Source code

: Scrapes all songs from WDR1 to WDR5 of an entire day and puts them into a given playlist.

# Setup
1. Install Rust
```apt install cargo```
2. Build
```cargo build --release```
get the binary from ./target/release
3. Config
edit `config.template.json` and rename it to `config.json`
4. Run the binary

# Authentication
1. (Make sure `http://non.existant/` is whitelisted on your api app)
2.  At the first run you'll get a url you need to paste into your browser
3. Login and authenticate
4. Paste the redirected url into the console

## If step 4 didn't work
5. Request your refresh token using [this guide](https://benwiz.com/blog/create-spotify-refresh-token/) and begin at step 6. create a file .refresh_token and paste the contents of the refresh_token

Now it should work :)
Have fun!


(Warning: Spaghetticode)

● ● ● ● ● ● ●

TASK TO COMPLETE: Counting only lines that hold the word "into", say how many there are in the listing above and add nothing.

RESULT: 3